Monday, Apr. 26, 1954

TWO CURRENTS

The traditions in American art derive almost entirely from Europe. Yet, over the years, painting in America has compiled its own distinguished history; today its course rivals that of any European country except France.

There, four old men--Picasso, Matisse, Braque, Rouault--uphold standards they set early in the century. In the U.S., a handful of comparatively young men are setting new standards very different from those of Paris.

With a look at two such contemporaries, representing two of the strongest currents in U.S. painting today, TIME this week begins a three-part retrospective of American painting, as seen in collections now on exhibition in the U.S.

Henry Koerner came to the U.S. 16 years ago, a refugee from the Nazi pogroms in his native Vienna.
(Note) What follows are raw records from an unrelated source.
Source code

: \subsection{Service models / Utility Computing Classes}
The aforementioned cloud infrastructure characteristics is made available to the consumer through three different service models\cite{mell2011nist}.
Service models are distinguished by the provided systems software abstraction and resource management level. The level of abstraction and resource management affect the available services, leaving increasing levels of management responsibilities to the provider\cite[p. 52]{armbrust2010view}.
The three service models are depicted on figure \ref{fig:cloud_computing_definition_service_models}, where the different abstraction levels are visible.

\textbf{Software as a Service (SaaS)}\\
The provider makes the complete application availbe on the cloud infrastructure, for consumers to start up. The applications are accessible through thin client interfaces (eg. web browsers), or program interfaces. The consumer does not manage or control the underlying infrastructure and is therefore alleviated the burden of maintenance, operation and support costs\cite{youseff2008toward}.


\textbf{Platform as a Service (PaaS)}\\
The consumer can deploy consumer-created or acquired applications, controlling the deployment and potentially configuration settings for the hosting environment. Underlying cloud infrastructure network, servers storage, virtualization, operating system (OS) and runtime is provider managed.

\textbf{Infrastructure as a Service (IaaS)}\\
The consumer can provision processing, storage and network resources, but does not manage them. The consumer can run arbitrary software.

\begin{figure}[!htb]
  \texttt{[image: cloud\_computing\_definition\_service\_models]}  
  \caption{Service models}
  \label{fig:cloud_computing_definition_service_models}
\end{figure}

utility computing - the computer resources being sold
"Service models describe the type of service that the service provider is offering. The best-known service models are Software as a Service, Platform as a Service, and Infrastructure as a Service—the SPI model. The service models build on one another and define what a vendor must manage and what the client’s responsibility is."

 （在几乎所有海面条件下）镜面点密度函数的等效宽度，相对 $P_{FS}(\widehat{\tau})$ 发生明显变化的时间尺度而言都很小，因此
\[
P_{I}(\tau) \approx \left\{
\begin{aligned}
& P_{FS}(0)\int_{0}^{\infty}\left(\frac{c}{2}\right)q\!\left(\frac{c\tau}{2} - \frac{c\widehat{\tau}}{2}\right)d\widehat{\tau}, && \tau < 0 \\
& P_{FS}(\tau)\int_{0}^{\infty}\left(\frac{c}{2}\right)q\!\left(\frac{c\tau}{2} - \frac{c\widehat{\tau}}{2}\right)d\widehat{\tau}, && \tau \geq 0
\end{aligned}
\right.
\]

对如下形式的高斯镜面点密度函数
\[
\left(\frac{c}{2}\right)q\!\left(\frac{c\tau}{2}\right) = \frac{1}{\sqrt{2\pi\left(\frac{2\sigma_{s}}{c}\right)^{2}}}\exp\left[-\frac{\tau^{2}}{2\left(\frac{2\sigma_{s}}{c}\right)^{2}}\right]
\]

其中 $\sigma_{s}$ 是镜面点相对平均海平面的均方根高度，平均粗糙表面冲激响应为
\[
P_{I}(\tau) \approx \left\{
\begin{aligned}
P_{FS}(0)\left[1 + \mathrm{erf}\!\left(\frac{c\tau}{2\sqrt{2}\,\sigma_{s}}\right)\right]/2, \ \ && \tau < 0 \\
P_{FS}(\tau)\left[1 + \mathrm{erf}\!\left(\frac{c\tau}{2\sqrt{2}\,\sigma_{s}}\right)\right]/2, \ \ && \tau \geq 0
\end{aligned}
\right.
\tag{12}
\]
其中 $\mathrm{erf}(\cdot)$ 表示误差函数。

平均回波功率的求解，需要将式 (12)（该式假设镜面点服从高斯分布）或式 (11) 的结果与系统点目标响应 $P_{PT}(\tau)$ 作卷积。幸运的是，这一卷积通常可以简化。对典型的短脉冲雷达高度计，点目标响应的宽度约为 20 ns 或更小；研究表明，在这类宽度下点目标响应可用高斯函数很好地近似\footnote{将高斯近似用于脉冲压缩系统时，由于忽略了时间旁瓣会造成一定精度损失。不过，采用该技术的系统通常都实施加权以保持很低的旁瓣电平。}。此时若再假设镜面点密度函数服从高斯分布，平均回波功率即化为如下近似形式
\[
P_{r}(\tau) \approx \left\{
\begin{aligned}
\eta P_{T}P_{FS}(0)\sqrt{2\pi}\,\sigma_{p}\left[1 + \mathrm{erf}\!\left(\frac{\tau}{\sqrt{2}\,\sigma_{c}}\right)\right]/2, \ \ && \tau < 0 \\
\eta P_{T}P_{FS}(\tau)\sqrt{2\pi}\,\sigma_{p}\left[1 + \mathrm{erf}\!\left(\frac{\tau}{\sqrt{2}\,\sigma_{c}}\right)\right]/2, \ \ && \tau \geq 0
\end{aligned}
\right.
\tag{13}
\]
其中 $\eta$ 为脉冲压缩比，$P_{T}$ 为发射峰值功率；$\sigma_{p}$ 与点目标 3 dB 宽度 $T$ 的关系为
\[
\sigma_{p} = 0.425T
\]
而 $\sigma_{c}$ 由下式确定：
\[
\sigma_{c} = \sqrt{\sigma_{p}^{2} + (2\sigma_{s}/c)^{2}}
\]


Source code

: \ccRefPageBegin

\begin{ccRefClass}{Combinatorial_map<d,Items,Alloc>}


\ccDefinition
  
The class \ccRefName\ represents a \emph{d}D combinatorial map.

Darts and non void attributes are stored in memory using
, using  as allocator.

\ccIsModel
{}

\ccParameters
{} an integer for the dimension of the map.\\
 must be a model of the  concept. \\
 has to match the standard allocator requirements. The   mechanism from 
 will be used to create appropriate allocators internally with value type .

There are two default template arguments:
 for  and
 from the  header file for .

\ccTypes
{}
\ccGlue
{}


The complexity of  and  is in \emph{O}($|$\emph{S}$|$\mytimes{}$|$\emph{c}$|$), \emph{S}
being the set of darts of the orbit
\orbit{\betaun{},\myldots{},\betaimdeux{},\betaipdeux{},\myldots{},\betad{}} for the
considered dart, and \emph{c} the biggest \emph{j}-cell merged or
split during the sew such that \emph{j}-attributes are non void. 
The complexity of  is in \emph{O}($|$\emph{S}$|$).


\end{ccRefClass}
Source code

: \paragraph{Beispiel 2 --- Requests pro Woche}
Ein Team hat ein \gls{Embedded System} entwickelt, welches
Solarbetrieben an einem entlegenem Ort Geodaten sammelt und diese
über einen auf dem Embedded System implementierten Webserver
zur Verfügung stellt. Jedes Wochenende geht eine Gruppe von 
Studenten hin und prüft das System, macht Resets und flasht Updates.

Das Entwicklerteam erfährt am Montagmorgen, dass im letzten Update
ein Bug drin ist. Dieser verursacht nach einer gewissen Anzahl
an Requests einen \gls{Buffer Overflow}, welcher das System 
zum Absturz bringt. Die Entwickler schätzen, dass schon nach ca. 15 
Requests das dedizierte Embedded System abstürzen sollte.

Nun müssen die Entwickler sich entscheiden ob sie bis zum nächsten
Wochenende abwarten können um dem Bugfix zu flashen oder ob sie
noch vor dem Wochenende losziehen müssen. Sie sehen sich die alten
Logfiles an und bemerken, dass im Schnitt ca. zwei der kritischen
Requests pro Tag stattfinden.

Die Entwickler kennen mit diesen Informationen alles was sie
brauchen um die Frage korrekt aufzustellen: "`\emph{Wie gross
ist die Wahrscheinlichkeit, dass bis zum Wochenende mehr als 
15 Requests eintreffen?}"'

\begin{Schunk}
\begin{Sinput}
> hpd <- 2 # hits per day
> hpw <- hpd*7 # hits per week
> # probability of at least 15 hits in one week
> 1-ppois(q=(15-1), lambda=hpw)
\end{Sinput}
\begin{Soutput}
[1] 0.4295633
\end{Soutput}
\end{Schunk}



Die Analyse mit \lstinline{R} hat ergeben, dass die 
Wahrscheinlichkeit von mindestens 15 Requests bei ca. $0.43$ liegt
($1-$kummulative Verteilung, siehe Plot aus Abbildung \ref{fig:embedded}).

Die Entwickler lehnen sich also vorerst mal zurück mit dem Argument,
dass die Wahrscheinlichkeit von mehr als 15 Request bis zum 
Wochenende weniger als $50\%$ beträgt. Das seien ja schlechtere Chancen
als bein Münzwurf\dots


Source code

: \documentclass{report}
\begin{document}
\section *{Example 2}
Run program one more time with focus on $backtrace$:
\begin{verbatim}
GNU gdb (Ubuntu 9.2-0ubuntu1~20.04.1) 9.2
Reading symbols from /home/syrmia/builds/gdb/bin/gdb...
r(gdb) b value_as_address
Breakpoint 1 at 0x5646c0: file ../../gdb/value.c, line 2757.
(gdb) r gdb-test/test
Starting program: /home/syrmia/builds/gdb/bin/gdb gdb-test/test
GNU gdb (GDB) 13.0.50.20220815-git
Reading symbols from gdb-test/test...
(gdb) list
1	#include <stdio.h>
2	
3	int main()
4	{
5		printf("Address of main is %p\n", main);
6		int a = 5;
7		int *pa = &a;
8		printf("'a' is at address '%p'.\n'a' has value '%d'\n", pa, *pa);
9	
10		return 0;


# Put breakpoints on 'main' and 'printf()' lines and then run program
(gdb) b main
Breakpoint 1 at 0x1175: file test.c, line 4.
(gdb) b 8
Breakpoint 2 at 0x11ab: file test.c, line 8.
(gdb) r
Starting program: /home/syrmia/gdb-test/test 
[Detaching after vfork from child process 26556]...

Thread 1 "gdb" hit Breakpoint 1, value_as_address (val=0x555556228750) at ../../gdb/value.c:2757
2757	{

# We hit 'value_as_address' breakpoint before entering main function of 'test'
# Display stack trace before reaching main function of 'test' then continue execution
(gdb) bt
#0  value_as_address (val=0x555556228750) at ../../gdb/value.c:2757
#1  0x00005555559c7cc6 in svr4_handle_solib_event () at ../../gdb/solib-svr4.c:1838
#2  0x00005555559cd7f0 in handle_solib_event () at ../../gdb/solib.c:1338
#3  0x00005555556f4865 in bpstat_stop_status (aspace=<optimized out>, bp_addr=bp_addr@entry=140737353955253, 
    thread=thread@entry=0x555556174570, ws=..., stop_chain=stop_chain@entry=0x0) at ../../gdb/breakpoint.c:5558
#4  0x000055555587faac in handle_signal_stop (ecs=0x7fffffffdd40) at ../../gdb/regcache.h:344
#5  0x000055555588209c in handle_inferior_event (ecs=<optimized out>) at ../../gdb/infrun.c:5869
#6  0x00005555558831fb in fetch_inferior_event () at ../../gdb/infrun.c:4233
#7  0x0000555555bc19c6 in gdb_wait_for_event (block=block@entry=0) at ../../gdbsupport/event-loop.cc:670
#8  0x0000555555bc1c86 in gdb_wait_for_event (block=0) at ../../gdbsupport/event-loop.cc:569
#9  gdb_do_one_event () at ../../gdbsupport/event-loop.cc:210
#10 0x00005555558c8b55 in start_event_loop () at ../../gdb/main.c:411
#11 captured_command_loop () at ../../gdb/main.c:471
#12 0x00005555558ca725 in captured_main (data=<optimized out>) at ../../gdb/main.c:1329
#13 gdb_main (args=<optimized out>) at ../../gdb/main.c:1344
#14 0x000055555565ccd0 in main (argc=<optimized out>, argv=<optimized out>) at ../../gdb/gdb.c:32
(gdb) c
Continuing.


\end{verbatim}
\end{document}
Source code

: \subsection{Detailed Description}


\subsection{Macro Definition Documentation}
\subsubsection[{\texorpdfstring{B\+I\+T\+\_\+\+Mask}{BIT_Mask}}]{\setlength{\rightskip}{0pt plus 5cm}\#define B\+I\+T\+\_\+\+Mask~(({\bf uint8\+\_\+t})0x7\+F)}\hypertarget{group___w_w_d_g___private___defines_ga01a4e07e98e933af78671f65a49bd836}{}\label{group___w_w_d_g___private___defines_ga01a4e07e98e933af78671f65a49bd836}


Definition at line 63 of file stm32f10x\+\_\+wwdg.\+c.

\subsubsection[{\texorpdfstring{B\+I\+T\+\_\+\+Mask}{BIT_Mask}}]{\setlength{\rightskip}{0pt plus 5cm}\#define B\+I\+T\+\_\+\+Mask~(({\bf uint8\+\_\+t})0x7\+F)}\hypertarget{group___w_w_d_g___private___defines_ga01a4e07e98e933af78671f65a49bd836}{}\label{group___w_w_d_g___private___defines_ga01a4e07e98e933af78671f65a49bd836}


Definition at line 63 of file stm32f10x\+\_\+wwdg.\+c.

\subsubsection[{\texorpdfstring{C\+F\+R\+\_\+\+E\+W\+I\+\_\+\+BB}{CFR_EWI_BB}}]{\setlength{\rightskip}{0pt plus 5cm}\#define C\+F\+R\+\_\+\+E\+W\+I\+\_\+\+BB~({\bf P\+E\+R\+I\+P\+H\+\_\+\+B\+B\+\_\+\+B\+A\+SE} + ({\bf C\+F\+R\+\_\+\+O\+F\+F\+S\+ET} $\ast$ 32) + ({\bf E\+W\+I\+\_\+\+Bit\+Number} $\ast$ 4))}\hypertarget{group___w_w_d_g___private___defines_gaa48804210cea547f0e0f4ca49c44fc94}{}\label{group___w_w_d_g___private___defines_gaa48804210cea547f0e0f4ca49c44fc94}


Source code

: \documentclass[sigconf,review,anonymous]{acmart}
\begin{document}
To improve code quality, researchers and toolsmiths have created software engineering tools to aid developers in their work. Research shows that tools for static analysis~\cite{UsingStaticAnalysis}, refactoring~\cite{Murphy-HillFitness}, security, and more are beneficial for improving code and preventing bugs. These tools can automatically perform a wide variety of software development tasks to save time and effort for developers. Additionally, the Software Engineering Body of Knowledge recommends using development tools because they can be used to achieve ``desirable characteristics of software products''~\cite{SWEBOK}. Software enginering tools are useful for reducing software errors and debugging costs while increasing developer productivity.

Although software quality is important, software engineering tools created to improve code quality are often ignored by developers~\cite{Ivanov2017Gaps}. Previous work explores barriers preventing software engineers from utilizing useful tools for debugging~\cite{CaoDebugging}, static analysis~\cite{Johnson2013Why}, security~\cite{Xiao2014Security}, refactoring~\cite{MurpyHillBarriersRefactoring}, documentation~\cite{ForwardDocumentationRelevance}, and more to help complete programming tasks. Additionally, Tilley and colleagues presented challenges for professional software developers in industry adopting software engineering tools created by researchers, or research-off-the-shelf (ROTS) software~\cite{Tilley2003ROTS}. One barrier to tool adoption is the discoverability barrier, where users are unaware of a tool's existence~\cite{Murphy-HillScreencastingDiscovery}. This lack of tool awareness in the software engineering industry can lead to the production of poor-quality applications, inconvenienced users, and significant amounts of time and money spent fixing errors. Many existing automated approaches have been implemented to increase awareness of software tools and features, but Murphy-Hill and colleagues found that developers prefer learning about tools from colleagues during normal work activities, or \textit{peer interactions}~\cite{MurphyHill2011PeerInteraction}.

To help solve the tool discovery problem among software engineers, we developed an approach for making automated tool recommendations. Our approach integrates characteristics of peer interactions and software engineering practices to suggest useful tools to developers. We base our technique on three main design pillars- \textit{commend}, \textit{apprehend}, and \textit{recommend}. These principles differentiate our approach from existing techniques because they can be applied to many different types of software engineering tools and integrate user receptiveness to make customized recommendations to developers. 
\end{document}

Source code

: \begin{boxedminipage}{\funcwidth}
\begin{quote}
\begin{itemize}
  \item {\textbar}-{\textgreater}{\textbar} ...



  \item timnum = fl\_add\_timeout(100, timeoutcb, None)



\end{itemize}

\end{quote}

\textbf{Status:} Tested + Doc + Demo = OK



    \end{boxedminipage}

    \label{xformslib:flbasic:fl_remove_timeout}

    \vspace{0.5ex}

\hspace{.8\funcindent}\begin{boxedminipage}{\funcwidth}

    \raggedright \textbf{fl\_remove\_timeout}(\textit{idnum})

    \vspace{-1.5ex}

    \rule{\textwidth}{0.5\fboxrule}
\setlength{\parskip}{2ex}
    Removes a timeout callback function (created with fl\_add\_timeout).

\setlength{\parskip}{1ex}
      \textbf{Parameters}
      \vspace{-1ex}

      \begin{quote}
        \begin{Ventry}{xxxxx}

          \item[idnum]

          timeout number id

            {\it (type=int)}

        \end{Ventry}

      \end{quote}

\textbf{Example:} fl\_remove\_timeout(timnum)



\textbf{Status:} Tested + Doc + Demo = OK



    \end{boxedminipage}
He designed propaganda posters for the OWI and OSS during World War II, soon afterwards earned his present reputation as one of the nation's most thoughtful and skillful painters. His first fame rested on pictures just this side of surrealism: a barber treating a bearded customer to a violin concert, children sledding on tailors' dummies, a pregnant girl trapped in a jungle gym. What gave weight to their gloomy wit was the exactitude of Koerner's observation and the sharpness of his execution.

Today, at 38, Koerner has abandoned symbolism for a fanatically objective approach to everyday subjects. His new paintings, on view at Manhattan's Midtown Galleries this week, struck at least one critic as coming "perilously close to academicism." But Paul Cezanne, who was no academician, would have approved Koerner's Mother and Child (opposite) for its delicate interplay of geometric planes. The master might even have envied its draftsmanship. The plain young mother and her beefy, carrot-topped boy are treated as coolly as a still life, yet his energy and her weariness are perfectly conveyed.

Hyman Bloom is as poetic as Koerner is deliberately prosaic; he seems to echo the horror-logged, death-haunted work of Edgar Allan Poe. Bloom's Slaughtered Animal (overleaf), part of a retrospective exhibition at Boston's Institute of Contemporary Art, led one dowager to complain that "When I want raw meat, I'll send my chauffeur to the butcher."

Like Koerner, Bloom is Jewish and European-born. Brought to the U.S. from Lithuania by his shoemaker father, he was raised humbly in Boston. Bloom was introduced to painting in a settlement house, continued it on the WPA and gained fame in the early '40s. His first important canvases showed the influence of the European expressionists Chaim Soutine and Oskar Kokoshka. He applied their color-by-the-gob technique to molten-seeming canvases of rabbis, chandeliers, brides, Christmas trees, buried treasure and, finally, corpses. At 40, Bloom exercises a control of his medium as elaborate, and theatrical, as Caravaggio's. His steady gain in dexterity is offset by a restriction of range: for a full decade now, Bloom has concentrated on dead flesh, often disemboweled and usually human.

The fact that his corpses are not always well received bewilders Bloom. "I really thought people would be delighted," he says with an air of complete surprise. "It seems to me that i/ you have any conviction of immortality you can look at such a subject as objectively as at anything else. The body is very beautiful, and its insides are just as beautiful as the outside."